How do you follow winning the Taite Music Prize? By releasing a surprise new EP, if you’re Vera Ellen.

The Wellington-based singer-songwriter today shared heartbreak for jetlag, a six-track collection that’s a proper DIY project, completely self-recorded, mixed, and mastered in Ellen’s bedroom.

According to Ellen, she had to get back to basics in order to feel her music again.

“For my own sanity I needed to make work like I used to, hunched over my laptop with the sticky keys, sock over a mix, concocted in my bedroom at my most vulnerable, touched by no hands but my own from start to finish,” she says.

“None of these songs I planned to share beyond a couple of close people. But each got me through some heavy feelings and out the other side. May they be a comfort in your lowest moments, which to me makes it worth going through mine.”

Recalling Karen O’s transition from the raucous indie rock of Yeah Yeah Yeahs to her lovingly acoustic – and under-appreciated – debut solo album Crush Songs, songs she wrote and recorded privately, Ellen is achingly vulnerable on heartbreak for jetlag.

It’s not an entirely solo affair, though, with Oli Devlin of Aotearoa indie pop favourites Hans Pucket lending tender vocals to complement Ellen’s on the beautiful ballad “danger i”.
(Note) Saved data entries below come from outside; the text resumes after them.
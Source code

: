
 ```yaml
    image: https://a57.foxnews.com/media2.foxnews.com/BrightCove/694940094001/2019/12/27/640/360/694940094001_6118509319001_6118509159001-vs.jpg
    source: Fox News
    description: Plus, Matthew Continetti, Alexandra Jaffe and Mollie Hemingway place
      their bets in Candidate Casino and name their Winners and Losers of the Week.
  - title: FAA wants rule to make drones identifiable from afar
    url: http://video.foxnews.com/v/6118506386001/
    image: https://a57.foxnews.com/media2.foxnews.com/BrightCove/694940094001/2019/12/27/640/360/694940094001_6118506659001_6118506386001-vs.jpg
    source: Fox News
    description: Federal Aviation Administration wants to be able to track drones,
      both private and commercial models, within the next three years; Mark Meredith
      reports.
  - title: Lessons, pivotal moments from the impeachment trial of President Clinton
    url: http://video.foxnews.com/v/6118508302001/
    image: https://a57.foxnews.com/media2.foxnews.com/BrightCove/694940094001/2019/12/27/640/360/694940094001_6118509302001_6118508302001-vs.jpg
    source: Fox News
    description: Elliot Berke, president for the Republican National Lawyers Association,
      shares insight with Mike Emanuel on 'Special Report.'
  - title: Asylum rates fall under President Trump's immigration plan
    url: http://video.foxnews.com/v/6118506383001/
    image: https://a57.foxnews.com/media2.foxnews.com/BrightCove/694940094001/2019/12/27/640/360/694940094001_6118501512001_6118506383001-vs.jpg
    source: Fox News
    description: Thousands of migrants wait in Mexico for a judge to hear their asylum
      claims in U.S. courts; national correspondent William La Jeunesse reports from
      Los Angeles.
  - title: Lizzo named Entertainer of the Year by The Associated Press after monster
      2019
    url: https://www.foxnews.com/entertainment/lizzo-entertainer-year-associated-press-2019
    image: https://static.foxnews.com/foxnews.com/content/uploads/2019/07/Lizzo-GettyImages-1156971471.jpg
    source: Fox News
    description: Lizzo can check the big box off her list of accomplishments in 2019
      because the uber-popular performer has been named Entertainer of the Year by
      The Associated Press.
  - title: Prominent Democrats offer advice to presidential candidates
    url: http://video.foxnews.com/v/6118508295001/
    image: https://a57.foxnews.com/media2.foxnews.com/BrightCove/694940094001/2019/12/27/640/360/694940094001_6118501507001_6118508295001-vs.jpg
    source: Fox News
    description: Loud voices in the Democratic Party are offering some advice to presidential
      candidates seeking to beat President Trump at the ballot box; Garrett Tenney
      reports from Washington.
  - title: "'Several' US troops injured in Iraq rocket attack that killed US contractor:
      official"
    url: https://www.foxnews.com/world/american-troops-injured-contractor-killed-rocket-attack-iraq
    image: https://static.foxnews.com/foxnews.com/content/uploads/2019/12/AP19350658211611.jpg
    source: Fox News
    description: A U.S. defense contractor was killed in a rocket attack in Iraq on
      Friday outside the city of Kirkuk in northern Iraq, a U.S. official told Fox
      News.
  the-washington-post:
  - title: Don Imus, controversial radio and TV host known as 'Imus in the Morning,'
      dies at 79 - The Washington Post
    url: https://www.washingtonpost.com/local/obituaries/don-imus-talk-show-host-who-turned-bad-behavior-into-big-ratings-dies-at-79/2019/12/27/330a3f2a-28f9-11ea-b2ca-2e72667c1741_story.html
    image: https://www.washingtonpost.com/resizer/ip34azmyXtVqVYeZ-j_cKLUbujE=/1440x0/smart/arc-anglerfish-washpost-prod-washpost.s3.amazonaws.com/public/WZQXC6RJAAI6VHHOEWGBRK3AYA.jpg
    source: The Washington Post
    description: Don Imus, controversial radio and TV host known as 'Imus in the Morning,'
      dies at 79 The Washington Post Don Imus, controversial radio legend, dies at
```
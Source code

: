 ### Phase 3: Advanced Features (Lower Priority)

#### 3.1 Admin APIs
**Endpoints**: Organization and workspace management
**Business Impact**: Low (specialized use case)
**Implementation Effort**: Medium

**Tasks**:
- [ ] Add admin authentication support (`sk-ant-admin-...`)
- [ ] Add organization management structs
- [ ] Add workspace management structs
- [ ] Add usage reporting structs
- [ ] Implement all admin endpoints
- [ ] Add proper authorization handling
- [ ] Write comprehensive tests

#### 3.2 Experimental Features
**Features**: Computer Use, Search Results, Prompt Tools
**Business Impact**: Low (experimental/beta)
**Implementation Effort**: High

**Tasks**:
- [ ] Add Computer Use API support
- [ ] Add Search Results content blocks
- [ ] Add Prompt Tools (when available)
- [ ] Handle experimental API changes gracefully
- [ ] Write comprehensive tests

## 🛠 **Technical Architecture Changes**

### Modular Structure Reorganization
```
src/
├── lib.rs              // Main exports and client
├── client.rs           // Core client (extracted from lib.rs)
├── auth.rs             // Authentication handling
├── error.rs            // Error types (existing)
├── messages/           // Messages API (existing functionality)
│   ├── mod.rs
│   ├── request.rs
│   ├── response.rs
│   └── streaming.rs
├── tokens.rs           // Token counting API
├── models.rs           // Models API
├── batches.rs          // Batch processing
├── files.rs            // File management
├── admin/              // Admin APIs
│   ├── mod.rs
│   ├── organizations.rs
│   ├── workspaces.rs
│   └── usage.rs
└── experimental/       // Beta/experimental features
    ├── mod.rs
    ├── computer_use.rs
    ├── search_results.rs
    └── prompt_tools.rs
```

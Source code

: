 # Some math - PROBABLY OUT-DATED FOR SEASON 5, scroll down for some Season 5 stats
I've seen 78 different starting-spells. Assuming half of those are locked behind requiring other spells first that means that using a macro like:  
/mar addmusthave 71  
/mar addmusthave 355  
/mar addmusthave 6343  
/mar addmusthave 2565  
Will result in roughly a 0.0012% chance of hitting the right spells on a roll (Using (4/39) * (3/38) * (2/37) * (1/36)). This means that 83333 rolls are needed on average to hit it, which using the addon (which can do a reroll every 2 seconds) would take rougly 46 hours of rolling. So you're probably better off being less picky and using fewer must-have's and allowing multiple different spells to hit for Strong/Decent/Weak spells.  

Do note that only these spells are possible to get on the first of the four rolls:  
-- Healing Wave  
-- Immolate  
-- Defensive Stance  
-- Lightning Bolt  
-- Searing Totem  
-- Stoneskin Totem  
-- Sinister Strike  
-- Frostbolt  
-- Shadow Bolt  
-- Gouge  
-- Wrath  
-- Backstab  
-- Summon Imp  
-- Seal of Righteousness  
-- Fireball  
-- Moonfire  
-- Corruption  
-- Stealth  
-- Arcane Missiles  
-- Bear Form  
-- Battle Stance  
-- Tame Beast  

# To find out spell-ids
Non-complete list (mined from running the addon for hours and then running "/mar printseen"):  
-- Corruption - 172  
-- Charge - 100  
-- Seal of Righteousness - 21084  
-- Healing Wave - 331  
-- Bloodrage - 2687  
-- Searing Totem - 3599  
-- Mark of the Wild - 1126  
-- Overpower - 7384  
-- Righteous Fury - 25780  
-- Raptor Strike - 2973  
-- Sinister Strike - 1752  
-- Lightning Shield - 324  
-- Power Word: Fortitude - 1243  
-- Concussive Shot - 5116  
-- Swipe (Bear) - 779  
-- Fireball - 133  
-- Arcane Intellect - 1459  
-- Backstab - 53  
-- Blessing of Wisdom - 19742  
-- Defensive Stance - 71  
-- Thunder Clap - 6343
It’s a quietly moving follow-up to her 2023 album Ideal Home Noise, which won her the 2024 Taite Music Prize despite facing strong competition from Erny Belle, Dick Move, Tiny Ruins, and more.

Rolling Stone AU/NZ caught up with Ellen immediately after her win, where she revealed she was “still in shock.”

“You know how you think that people will secretly know, and then they just act shocked? Like, no, I literally didn’t know. I remember just sitting there when they were announcing the nominees, just feeling so happy because I’m like, ‘Look at all these amazing nominees I’m with,’ just chillin’. And then when it was my name called – I’m still really shocked, honestly,” she said.

Ideal Home Noise placed third in our Best New Zealand Albums of 2023 list.

“Vera Ellen is a performer of exciting swagger, who whips out indie rock anthems that surge and swell and make you want to follow the person that wrote them to the ends of the earth,” we wrote.

“…Some artists, at this stage of their career, would kill to have just one potential singalong anthem like “Homewrecker”, but Vera has another few to boot, particularly “Imposter” and “Carpenter”. And the latter of these tracks is a towering achievement of songwriting and scope, a grand centrepiece to the album.”

Next up for Ellen is a New Zealand tour alongside Voom and Reb Fountain, which begins in Christchurch on May 30th and takes in further stops in Dunedin, Wellington, and Auckland (ticket information here).

Vera Ellen’s heartbreak for jetlag EP is out now vis Flying Nun Records.